I'm one of those 1% and it's only up untill very recently that the live track became stable, worth the wait though. 

Avatar
billymansell | 7 years ago
1 like

The two main uses I find for this app are as a portal for other wifi/bluetooth enabled Garmin devices, Vivoactive HR and Smart scales, both to simply review their data and to connect to Garmin Connect combining this data with that from my Edge 800 as it's too old hat to connect to this app.

I also connected My FitnessPal's diet diary to link diet to weight which requires the Smart scales routed through the app rather than direct to Garmin via wifi due to data sharing restrictions in the API agreement imposed by Garmin on third party apps.

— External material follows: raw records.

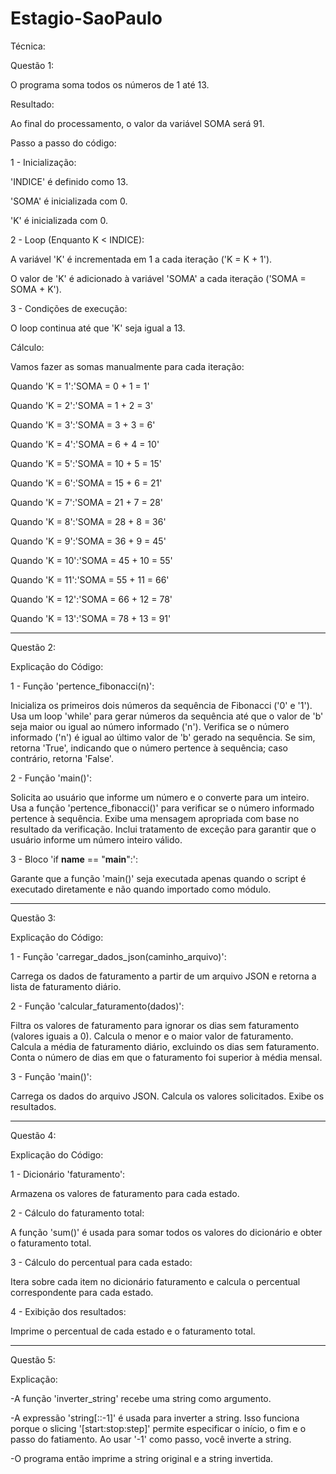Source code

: # Estagio-SaoPaulo
Técnica:

Questão 1:

O programa soma todos os números de 1 até 13.

Resultado:

Ao final do processamento, o valor da variável SOMA será 91.

Passo a passo do código:

1 - Inicialização:

'INDICE' é definido como 13.

'SOMA' é inicializada com 0.

'K' é inicializada com 0.

2 - Loop (Enquanto K < INDICE):

A variável 'K' é incrementada em 1 a cada iteração ('K = K + 1').

O valor de 'K' é adicionado à variável 'SOMA' a cada iteração ('SOMA = SOMA + K').

3 - Condições de execução:

O loop continua até que 'K' seja igual a 13.

Cálculo:

Vamos fazer as somas manualmente para cada iteração:

Quando 'K = 1':'SOMA = 0 + 1 = 1'

Quando 'K = 2':'SOMA = 1 + 2 = 3'

Quando 'K = 3':'SOMA = 3 + 3 = 6'

Quando 'K = 4':'SOMA = 6 + 4 = 10'

Quando 'K = 5':'SOMA = 10 + 5 = 15'

Quando 'K = 6':'SOMA = 15 + 6 = 21'

Quando 'K = 7':'SOMA = 21 + 7 = 28'

Quando 'K = 8':'SOMA = 28 + 8 = 36'

Quando 'K = 9':'SOMA = 36 + 9 = 45'

Quando 'K = 10':'SOMA = 45 + 10 = 55'

Quando 'K = 11':'SOMA = 55 + 11 = 66'

Quando 'K = 12':'SOMA = 66 + 12 = 78'

Quando 'K = 13':'SOMA = 78 + 13 = 91'

______________________________________________________________________________________________________________________________________________________________________
Questão 2:

Explicação do Código:

1 - Função 'pertence_fibonacci(n)':

Inicializa os primeiros dois números da sequência de Fibonacci ('0' e '1').
Usa um loop 'while' para gerar números da sequência até que o valor de 'b' seja maior ou igual ao número informado ('n').
Verifica se o número informado ('n') é igual ao último valor de 'b' gerado na sequência. Se sim, retorna 'True', 
indicando que o número pertence à sequência; caso contrário, retorna 'False'.

2 - Função 'main()':

Solicita ao usuário que informe um número e o converte para um inteiro.
Usa a função 'pertence_fibonacci()' para verificar se o número informado pertence à sequência.
Exibe uma mensagem apropriada com base no resultado da verificação.
Inclui tratamento de exceção para garantir que o usuário informe um número inteiro válido.

3 - Bloco 'if __name__ == "__main__":':

Garante que a função 'main()' seja executada apenas quando o script é executado diretamente e não quando importado como módulo.

______________________________________________________________________________________________________________________________________________________________________
Questão 3:

Explicação do Código:

1 - Função 'carregar_dados_json(caminho_arquivo)':

Carrega os dados de faturamento a partir de um arquivo JSON e retorna a lista de faturamento diário.

2 - Função 'calcular_faturamento(dados)':

Filtra os valores de faturamento para ignorar os dias sem faturamento (valores iguais a 0).
Calcula o menor e o maior valor de faturamento.
Calcula a média de faturamento diário, excluindo os dias sem faturamento.
Conta o número de dias em que o faturamento foi superior à média mensal.

3 - Função 'main()':

Carrega os dados do arquivo JSON.
Calcula os valores solicitados.
Exibe os resultados.

_______________________________________________________________________________________________________________________________________________________________________
Questão 4:

Explicação do Código:

1 - Dicionário 'faturamento':

Armazena os valores de faturamento para cada estado.

2 - Cálculo do faturamento total:

A função 'sum()' é usada para somar todos os valores do dicionário e obter o faturamento total.

3 - Cálculo do percentual para cada estado:

Itera sobre cada item no dicionário faturamento e calcula o percentual correspondente para cada estado.

4 - Exibição dos resultados:

Imprime o percentual de cada estado e o faturamento total.

________________________________________________________________________________________________________________________________________________________________________
Questão 5:

Explicação:

-A função 'inverter_string' recebe uma string como argumento.

-A expressão 'string[::-1]' é usada para inverter a string. Isso funciona porque o slicing '[start:stop:step]' 
 permite especificar o início, o fim e o passo do fatiamento. Ao usar '-1' como passo, você inverte a string.
 
-O programa então imprime a string original e a string invertida.

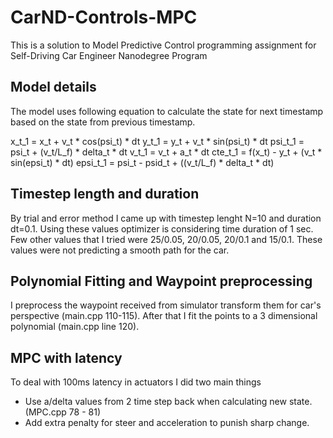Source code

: # CarND-Controls-MPC

This is a solution to Model Predictive Control programming assignment for Self-Driving Car Engineer Nanodegree Program


## Model details

The model uses following equation to calculate the state for next timestamp based on the state from previous timestamp. 

x_t_1 = x_t + v_t * cos(psi_t) * dt
y_t_1 = y_t + v_t * sin(psi_t) * dt
psi_t_1 = psi_t + (v_t/L_f) * delta_t * dt
v_t_1 = v_t + a_t * dt
cte_t_1 = f(x_t) - y_t + (v_t * sin(epsi_t) * dt)
epsi_t_1 = psi_t - psid_t + ((v_t/L_f) * delta_t * dt)

## Timestep length and duration

By trial and error method I came up with timestep lenght N=10 and duration dt=0.1. Using these values optimizer is considering time duration of 1 sec. Few other values that I tried were 25/0.05, 20/0.05, 20/0.1 and 15/0.1. These values were not predicting a smooth path for the car.


## Polynomial Fitting and Waypoint preprocessing

I preprocess the waypoint received from simulator transform them for car's perspective (main.cpp 110-115). After that I fit the points to a 3 dimensional polynomial (main.cpp line 120).

## MPC with latency 

To deal with 100ms latency in actuators I did two main things

* Use a/delta values from 2 time step back when calculating new state. (MPC.cpp 78 - 81)
* Add extra penalty for steer and acceleration to punish sharp change. 
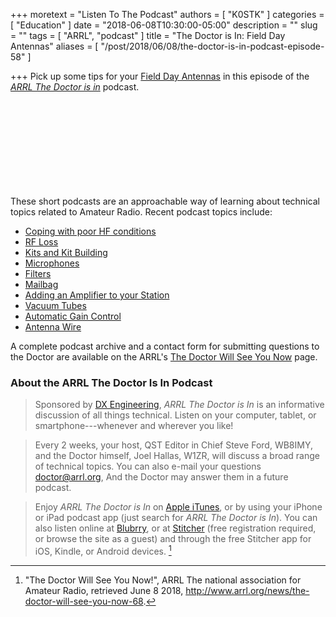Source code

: +++
moretext = "Listen To The Podcast"
authors = [ "K0STK" ]
categories = [ "Education" ]
date = "2018-06-08T10:30:00-05:00"
description = ""
slug = ""
tags = [ "ARRL", "podcast" ]
title = "The Doctor is In: Field Day Antennas"
aliases = [ "/post/2018/06/08/the-doctor-is-in-podcast-episode-58" ]

+++
Pick up some tips for your
[Field Day Antennas](https://www.blubrry.com/arrl_the_doctor_is_in/33498188/field-day-antennas/)
in this episode of the
[*ARRL The Doctor is in*](http://www.arrl.org/doctor/) podcast. 
<!--more-->

<iframe src="//player.blubrry.com?media_url=//media.blubrry.com/arrl_the_doctor_is_in/content.blubrry.com/arrl_the_doctor_is_in/Field_Day_-_June_7_2018.mp3" scrolling="no" width="100%" height="138px" frameborder="0"></iframe>

These short podcasts are an approachable way of learning about technical
topics related to Amateur Radio. Recent podcast topics include:

* [Coping with poor HF conditions](https://www.blubrry.com/arrl_the_doctor_is_in/33492377/coping-with-poor-hf-conditions/)
* [RF Loss](https://www.blubrry.com/arrl_the_doctor_is_in/33471495/rf-loss/)
* [Kits and Kit Building](https://www.blubrry.com/arrl_the_doctor_is_in/32708952/kits-and-kit-building/)
* [Microphones](https://www.blubrry.com/arrl_the_doctor_is_in/32621786/microphones/)
* [Filters](https://www.blubrry.com/arrl_the_doctor_is_in/32567809/filters)
* [Mailbag](https://www.blubrry.com/arrl_the_doctor_is_in/31241283/mailbag/)
* [Adding an Amplifier to your Station](https://www.blubrry.com/arrl_the_doctor_is_in/31236538/adding-an-amplifier-to-your-station/)
* [Vacuum Tubes](https://www.blubrry.com/arrl_the_doctor_is_in/31217015/vacuum-tubes/)
* [Automatic Gain Control](https://www.blubrry.com/arrl_the_doctor_is_in/29822174/automatic-gain-control/)
* [Antenna Wire](https://www.blubrry.com/arrl_the_doctor_is_in/29580861/antenna-wire/)

A complete podcast archive and a contact form for submitting questions
to the Doctor are available on the ARRL's
[The Doctor Will See You Now](http://www.arrl.org/doctor) page.

### About the ARRL The Doctor Is In Podcast

>Sponsored by [DX Engineering](http://www.dxengineering.com/),
*ARRL The Doctor is In* is an informative discussion of all things
technical. Listen on your computer, tablet, or smartphone---whenever and
wherever you like!

>Every 2 weeks, your host, QST Editor in Chief Steve Ford, WB8IMY, and the
Doctor himself, Joel Hallas, W1ZR, will discuss a broad range of technical
topics. You can also e-mail your questions
[doctor@arrl.org](mailto:doctor@arrl.org),
And the Doctor may answer them in a future podcast.

>Enjoy
*ARRL The Doctor is In* on
[Apple iTunes](https://itunes.apple.com/us/podcast/arrl-the-doctor-is-in/id1096749595?mt=2()),
or by using your iPhone or iPad podcast app (just search for
*ARRL The Doctor is In*). You can also listen online at
[Blubrry](https://www.blubrry.com/arrl_the_doctor_is_in/),
or at
[Stitcher](https://www.stitcher.com/)
(free registration required, or browse the site as a guest) and through
the free Stitcher app for iOS, Kindle, or Android devices. [^1]

[^1]: "The Doctor Will See You Now!", ARRL The national association for Amateur Radio, retrieved June 8 2018, http://www.arrl.org/news/the-doctor-will-see-you-now-68.
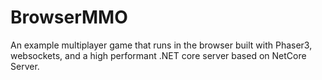 # BrowserMMO
An example multiplayer game that runs in the browser built with Phaser3, websockets, and a high performant .NET core server based on NetCore Server.
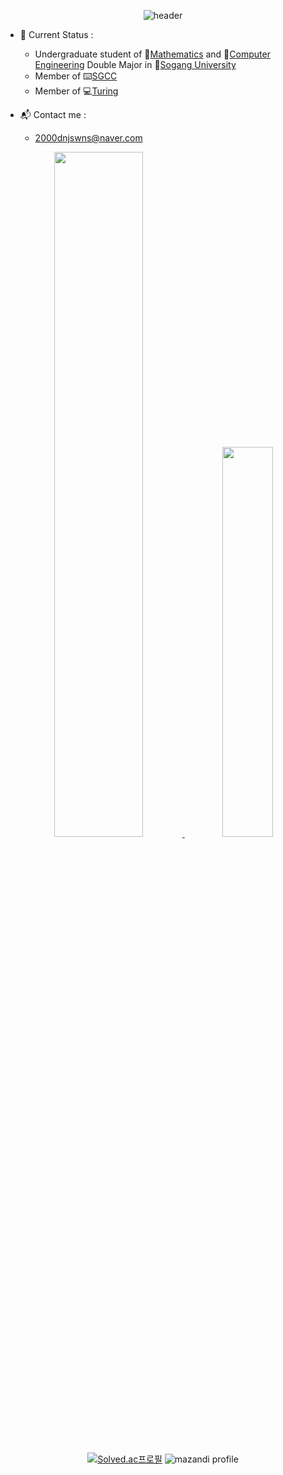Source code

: <div align="center">

![header](https://capsule-render.vercel.app/api?type=transparent&height=300&section=header&text=HI!%20I'm%20WonJun&fontColor=FFFFFF&fontSize=90)
  
</div>

- 🌱 Current Status :
  - Undergraduate student of 📐[Mathematics](https://math.sogang.ac.kr/math/index_new.html) and 💾[Computer Engineering](https://cs.sogang.ac.kr/cs/index_new.html) Double Major in 🏫[Sogang University](https://www.sogang.ac.kr/index.do)
  - Member of ⌨️[SGCC](http://sgcc.me/)
  - Member of 💻[Turing](https://www.notion.so/Turing-28799e16e71a4738b9bd6318a29c0e7f)

- 📬 Contact me : 
  - 2000dnjswns@naver.com


<div align="center">

<a href="s">
  <img src="https://github-readme-stats.vercel.app/api?username=NaranggeSaida&theme=tokyonight&show_icons=true" width="53%" />
</a>
<a href="s">
  <img src="https://github-readme-stats.vercel.app/api/top-langs/?username=NaranggeSaida&exclude_repo=dkssud8150.github.io&layout=compact&theme=tokyonight" width="40%" />
</a>
  
[![Solved.ac프로필](http://mazassumnida.wtf/api/v2/generate_badge?boj=NaranggeSaida)](https://solved.ac/naranggesaida)
![mazandi profile](http://mazandi.herokuapp.com/api?handle=NaranggeSaida&theme=cold)
  
</div>
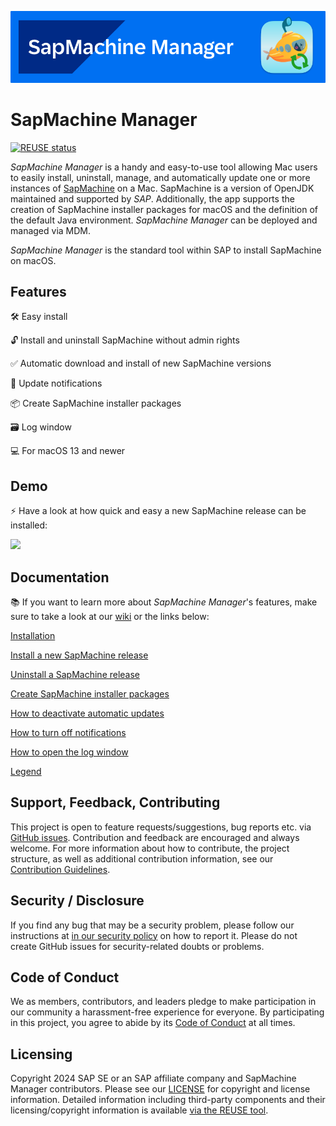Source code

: ![](https://github.com/SAP/sapmachine-manager-for-macos/blob/main/readme_images/banner.png)

# SapMachine Manager

[![REUSE status](https://api.reuse.software/badge/github.com/SAP/sapmachine-manager-for-macos)](https://api.reuse.software/info/github.com/SAP/sapmachine-manager-for-macos)

_SapMachine Manager_ is a handy and easy-to-use tool allowing Mac users to easily install, uninstall, manage, and automatically update one or more instances of [SapMachine](https://sap.github.io/SapMachine/) on a Mac. SapMachine is a version of OpenJDK maintained and supported by _SAP_. Additionally, the app supports the creation of SapMachine installer packages for macOS and the definition of the default Java environment. _SapMachine Manager_ can be deployed and managed via MDM. 

_SapMachine Manager_ is the standard tool within SAP to install SapMachine on macOS. 

## Features

🛠️ Easy install  

🔓 Install and uninstall SapMachine without admin rights  

✅ Automatic download and install of new SapMachine versions  

📣 Update notifications  

📦 Create SapMachine installer packages  
  
🗃️ Log window  

💻 For macOS 13 and newer  

## Demo

⚡ Have a look at how quick and easy a new SapMachine release can be installed:

![](https://github.com/SAP/sapmachine-manager-for-macos/blob/main/readme_images/DemoInstallGif.gif)


## Documentation 

📚 If you want to learn more about _SapMachine Manager_'s features, make sure to take a look at our [wiki](https://github.com/SAP/sapmachine-manager-for-macos/wiki) or the links below:

[Installation](https://github.com/SAP/sapmachine-manager-for-macos/wiki/Installation) 

[Install a new SapMachine release](https://github.com/SAP/sapmachine-manager-for-macos/wiki/Install-a-new-SapMachine-release)  

[Uninstall a SapMachine release](https://github.com/SAP/sapmachine-manager-for-macos/wiki/Uninstall-a-SapMachine-release)  

[Create SapMachine installer packages](https://github.com/SAP/sapmachine-manager-for-macos/wiki/Create-SapMachine-installer-packages)  

[How to deactivate automatic updates](https://github.com/SAP/sapmachine-manager-for-macos/wiki/How-to-deactivate-automatic-updates)  

[How to turn off notifications](https://github.com/SAP/sapmachine-manager-for-macos/wiki/How-to-turn-off-notifications)  

[How to open the log window](https://github.com/SAP/sapmachine-manager-for-macos/wiki/How-to-open-the-log-window)  

[Legend](https://github.com/SAP/sapmachine-manager-for-macos/wiki/Legend)  

## Support, Feedback, Contributing

This project is open to feature requests/suggestions, bug reports etc. via [GitHub issues](https://github.com/SAP/sapmachine-manager-for-macos/issues). Contribution and feedback are encouraged and always welcome. For more information about how to contribute, the project structure, as well as additional contribution information, see our [Contribution Guidelines](CONTRIBUTING.md).

## Security / Disclosure
If you find any bug that may be a security problem, please follow our instructions at [in our security policy](https://github.com/SAP/sapmachine-manager-for-macos/security/policy) on how to report it. Please do not create GitHub issues for security-related doubts or problems.

## Code of Conduct

We as members, contributors, and leaders pledge to make participation in our community a harassment-free experience for everyone. By participating in this project, you agree to abide by its [Code of Conduct](https://github.com/SAP/.github/blob/main/CODE_OF_CONDUCT.md) at all times.

## Licensing

Copyright 2024 SAP SE or an SAP affiliate company and SapMachine Manager contributors. Please see our [LICENSE](LICENSE) for copyright and license information. Detailed information including third-party components and their licensing/copyright information is available [via the REUSE tool](https://api.reuse.software/info/github.com/SAP/sapmachine-manager-for-macos).
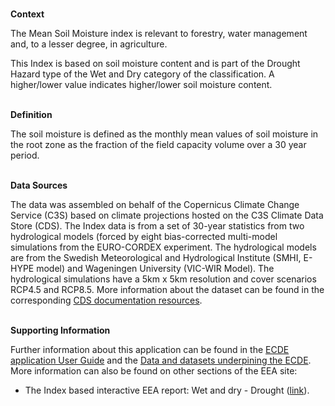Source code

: <br />**Context**

The Mean Soil Moisture index is relevant to forestry, water management and, to a lesser degree, in agriculture.

This Index is based on soil moisture content and is part of the Drought Hazard type of the Wet and Dry category of the classification.
A higher/lower value indicates higher/lower soil moisture content.

<br />**Definition**

The soil moisture is defined as the monthly mean values of soil moisture in the root zone as the fraction of the field capacity volume over a 30 year period.

<br />**Data Sources**

The data was assembled on behalf of the Copernicus Climate Change Service (C3S) based on climate projections hosted on the C3S Climate Data Store (CDS). The Index data is from a set of 30-year statistics from two hydrological models (forced by eight bias-corrected multi-model simulations from the EURO-CORDEX experiment. The hydrological models are from the Swedish Meteorological and Hydrological Institute (SMHI, E-HYPE model) and Wageningen University (VIC-WIR Model). The hydrological simulations have a 5km x 5km resolution and cover scenarios RCP4.5 and RCP8.5. More information about the dataset can be found in the corresponding [CDS documentation resources](https://cds.climate.copernicus.eu/cdsapp#!/dataset/sis-hydrology-variables-derived-projections).

<br />**Supporting Information**

Further information about this application can be found in the [ECDE application User Guide](https://confluence.ecmwf.int/display/ECDE/1.+Interactive+European+Climate+Data+Explorer%3A+User+Guide) and the [Data and datasets underpining the ECDE](https://confluence.ecmwf.int/display/ECDE/2.+ECDE+indicators+and+input+datasets).
More information can also be found on other sections of the EEA site:

- The Index based interactive EEA report: Wet and dry - Drought ([link](https://www.eea.europa.eu/publications/europes-changing-climate-hazards-1/wet-and-dry-1/wet-and-dry-drought)).
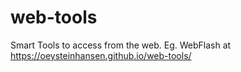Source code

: # web-tools
Smart Tools to access from the web. Eg. WebFlash
at https://oeysteinhansen.github.io/web-tools/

All in all I find it useful to give a general 24/7 health overview rather than an app to provide detailed analysis specific to my cycling interests. The website does offer a greater number of dashboards, which I wish the app could match, but for greater analysis I'd turn to Golden Cheetah.

Avatar
kitkat | 7 years ago
0 likes

I find LiveTrack on my 520 handy for her at home with the kids. At least she knows how far away from home I am at the time when I said I'd be back

I think if you buy into the Garmin ecosystem of activity trackers etc it becomes more useful but as a stand alone bike or run app then it's not too hot

Also I find Connect fairly satisfactory, I've never really got the Strava thing so I'm happy to have my 910xt load all my swim, bike, run activities. If I wanted more then it would be training peaks. 

Avatar
MNgraveur | 7 years ago
11 likes

I've got to say, this has always struck me as an almost entirely useless app. As far as I can tell, the only things it does well are taking the data off my Garmin and uploading it to Garmin Connect and Strava. Garmin Connect is also fairly worthless, although you can plot courses with it. Very difficult to import courses, however. I can't think of one other useful thing that the phone app does.